:: WHAT YOU WILL DO ::
Once the pictures are set aside, retype the remaining entries exactly.

[Saved data entries]
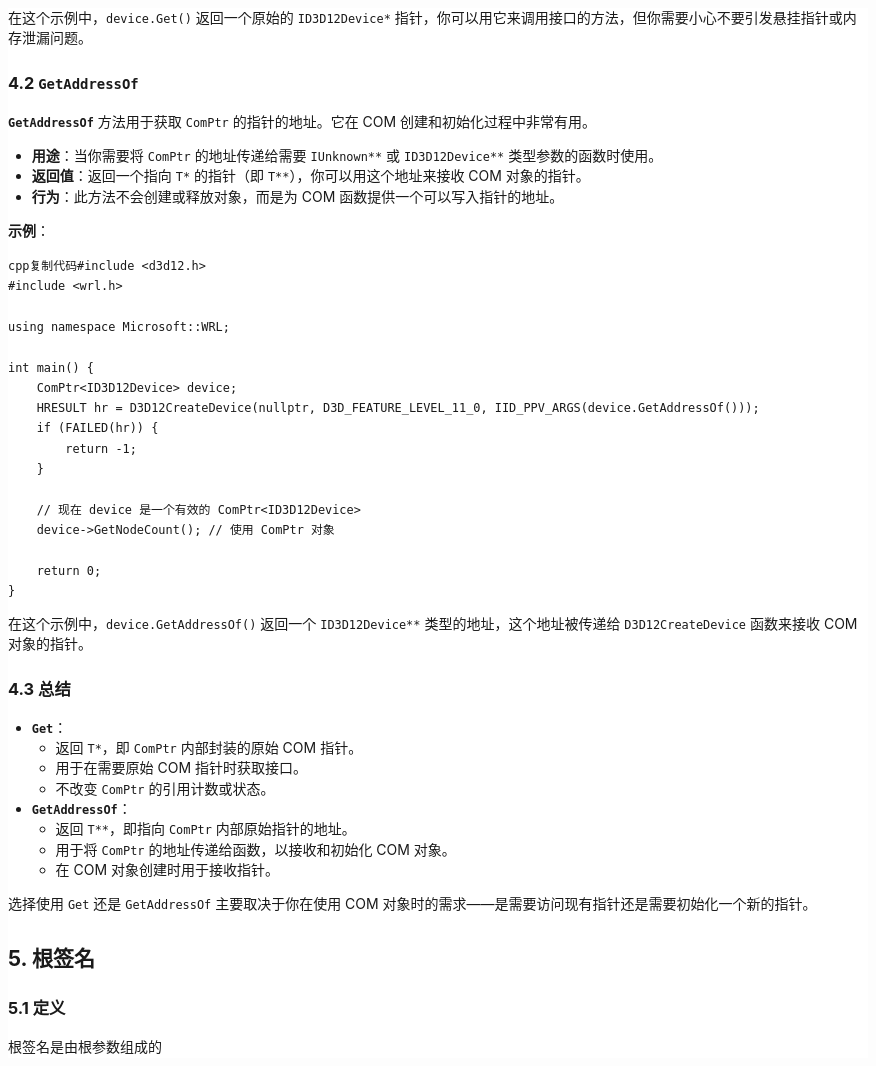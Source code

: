 在这个示例中，`device.Get()` 返回一个原始的 `ID3D12Device*` 指针，你可以用它来调用接口的方法，但你需要小心不要引发悬挂指针或内存泄漏问题。

### 4.2 `GetAddressOf`

**`GetAddressOf`** 方法用于获取 `ComPtr` 的指针的地址。它在 COM 创建和初始化过程中非常有用。

- **用途**：当你需要将 `ComPtr` 的地址传递给需要 `IUnknown**` 或 `ID3D12Device**` 类型参数的函数时使用。
- **返回值**：返回一个指向 `T*` 的指针（即 `T**`），你可以用这个地址来接收 COM 对象的指针。
- **行为**：此方法不会创建或释放对象，而是为 COM 函数提供一个可以写入指针的地址。

**示例**：

```
cpp复制代码#include <d3d12.h>
#include <wrl.h>

using namespace Microsoft::WRL;

int main() {
    ComPtr<ID3D12Device> device;
    HRESULT hr = D3D12CreateDevice(nullptr, D3D_FEATURE_LEVEL_11_0, IID_PPV_ARGS(device.GetAddressOf()));
    if (FAILED(hr)) {
        return -1;
    }

    // 现在 device 是一个有效的 ComPtr<ID3D12Device>
    device->GetNodeCount(); // 使用 ComPtr 对象

    return 0;
}
```

在这个示例中，`device.GetAddressOf()` 返回一个 `ID3D12Device**` 类型的地址，这个地址被传递给 `D3D12CreateDevice` 函数来接收 COM 对象的指针。

### 4.3 总结

- **`Get`**：
  - 返回 `T*`，即 `ComPtr` 内部封装的原始 COM 指针。
  - 用于在需要原始 COM 指针时获取接口。
  - 不改变 `ComPtr` 的引用计数或状态。
- **`GetAddressOf`**：
  - 返回 `T**`，即指向 `ComPtr` 内部原始指针的地址。
  - 用于将 `ComPtr` 的地址传递给函数，以接收和初始化 COM 对象。
  - 在 COM 对象创建时用于接收指针。

选择使用 `Get` 还是 `GetAddressOf` 主要取决于你在使用 COM 对象时的需求——是需要访问现有指针还是需要初始化一个新的指针。

## 5. 根签名

### 5.1 定义

根签名是由根参数组成的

:: EXERCISE RESPONSE ::
Source code

: 在这个示例中，`device.Get()` 返回一个原始的 `ID3D12Device*` 指针，你可以用它来调用接口的方法，但你需要小心不要引发悬挂指针或内存泄漏问题。

### 4.2 `GetAddressOf`

**`GetAddressOf`** 方法用于获取 `ComPtr` 的指针的地址。它在 COM 创建和初始化过程中非常有用。

- **用途**：当你需要将 `ComPtr` 的地址传递给需要 `IUnknown**` 或 `ID3D12Device**` 类型参数的函数时使用。
- **返回值**：返回一个指向 `T*` 的指针（即 `T**`），你可以用这个地址来接收 COM 对象的指针。
- **行为**：此方法不会创建或释放对象，而是为 COM 函数提供一个可以写入指针的地址。

**示例**：

```
cpp复制代码#include <d3d12.h>
#include <wrl.h>

using namespace Microsoft::WRL;

int main() {
    ComPtr<ID3D12Device> device;
    HRESULT hr = D3D12CreateDevice(nullptr, D3D_FEATURE_LEVEL_11_0, IID_PPV_ARGS(device.GetAddressOf()));
    if (FAILED(hr)) {
        return -1;
    }

    // 现在 device 是一个有效的 ComPtr<ID3D12Device>
    device->GetNodeCount(); // 使用 ComPtr 对象

    return 0;
}
```

在这个示例中，`device.GetAddressOf()` 返回一个 `ID3D12Device**` 类型的地址，这个地址被传递给 `D3D12CreateDevice` 函数来接收 COM 对象的指针。

### 4.3 总结

- **`Get`**：
  - 返回 `T*`，即 `ComPtr` 内部封装的原始 COM 指针。
  - 用于在需要原始 COM 指针时获取接口。
  - 不改变 `ComPtr` 的引用计数或状态。
- **`GetAddressOf`**：
  - 返回 `T**`，即指向 `ComPtr` 内部原始指针的地址。
  - 用于将 `ComPtr` 的地址传递给函数，以接收和初始化 COM 对象。
  - 在 COM 对象创建时用于接收指针。

选择使用 `Get` 还是 `GetAddressOf` 主要取决于你在使用 COM 对象时的需求——是需要访问现有指针还是需要初始化一个新的指针。

## 5. 根签名

### 5.1 定义

根签名是由根参数组成的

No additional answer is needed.